Hackney has the highest percentage of people with severe mental health needs in northeast London, but the lowest number of supported accommodation places for them.

Andrew Horobin, deputy director for adult mental health services in Hackney and the City of London at East London NHS Foundation Trust said: “We are seeing an increasing number of people with complexities that we don’t have provision for, or else we have to place in very costly inappropriate placements outside Hackney, because they’re the only people that will meet those needs.”

He said the “crisis in mental health services” means that some people have to be put up in hotels while they wait for more suitable places.

The bigger picture

The call for extra places comes as Camden Council was recently criticised after it admitted operational involvement in removing 11 tents being used by homeless people from outside University College London Hospital near Euston.

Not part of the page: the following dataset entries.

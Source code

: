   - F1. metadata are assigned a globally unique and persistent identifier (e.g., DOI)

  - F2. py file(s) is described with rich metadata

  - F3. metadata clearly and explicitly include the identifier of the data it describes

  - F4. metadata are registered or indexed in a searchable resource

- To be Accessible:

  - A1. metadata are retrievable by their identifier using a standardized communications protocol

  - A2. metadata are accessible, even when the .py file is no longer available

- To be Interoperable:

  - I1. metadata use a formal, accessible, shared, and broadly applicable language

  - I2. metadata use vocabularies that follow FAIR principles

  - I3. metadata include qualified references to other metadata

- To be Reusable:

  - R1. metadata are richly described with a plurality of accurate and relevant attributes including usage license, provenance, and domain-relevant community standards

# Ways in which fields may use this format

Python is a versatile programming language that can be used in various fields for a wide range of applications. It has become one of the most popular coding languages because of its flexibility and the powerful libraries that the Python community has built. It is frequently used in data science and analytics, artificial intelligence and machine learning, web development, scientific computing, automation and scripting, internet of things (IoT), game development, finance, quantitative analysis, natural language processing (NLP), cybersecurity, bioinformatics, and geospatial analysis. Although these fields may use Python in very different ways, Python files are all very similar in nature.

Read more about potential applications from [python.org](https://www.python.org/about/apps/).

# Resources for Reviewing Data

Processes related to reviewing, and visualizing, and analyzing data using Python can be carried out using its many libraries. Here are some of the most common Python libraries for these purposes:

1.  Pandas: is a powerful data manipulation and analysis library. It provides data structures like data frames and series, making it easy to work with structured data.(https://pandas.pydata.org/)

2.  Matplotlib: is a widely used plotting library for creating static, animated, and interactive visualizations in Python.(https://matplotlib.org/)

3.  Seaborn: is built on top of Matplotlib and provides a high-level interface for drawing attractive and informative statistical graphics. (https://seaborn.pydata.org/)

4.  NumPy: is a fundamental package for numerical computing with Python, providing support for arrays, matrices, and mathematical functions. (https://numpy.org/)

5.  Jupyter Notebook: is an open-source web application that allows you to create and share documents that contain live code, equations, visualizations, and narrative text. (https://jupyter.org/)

Hackney Council says it has not removed the tents of people sleeping rough in the borough over the past two years.

A council spokesperson said: “As per national legislation, we would not remove tents that are being used unless they were causing an obstruction to the highway or if there were issues of antisocial behaviour.”

In 2018, the council defended its ‘enforcement action’ against homeless men who were living in tents on Mare Street.

Three years earlier, Hackney Council faced a public outcry over the introduction of a Public Space Protection Order (PSPO) which was slammed by homelessness charity Crisis as “criminalising the homeless”.

A petition was launched against the PSPO, which was withdrawn weeks later.

At the time, the council said the Public Space Protection Order was being put in place to tackle persistent “anti-social behaviour” such as begging, street drinking, and rough sleeping in designated “hotspots”: Hackney Downs, London Fields, Broadway Market, Mare Street and Regents Canal.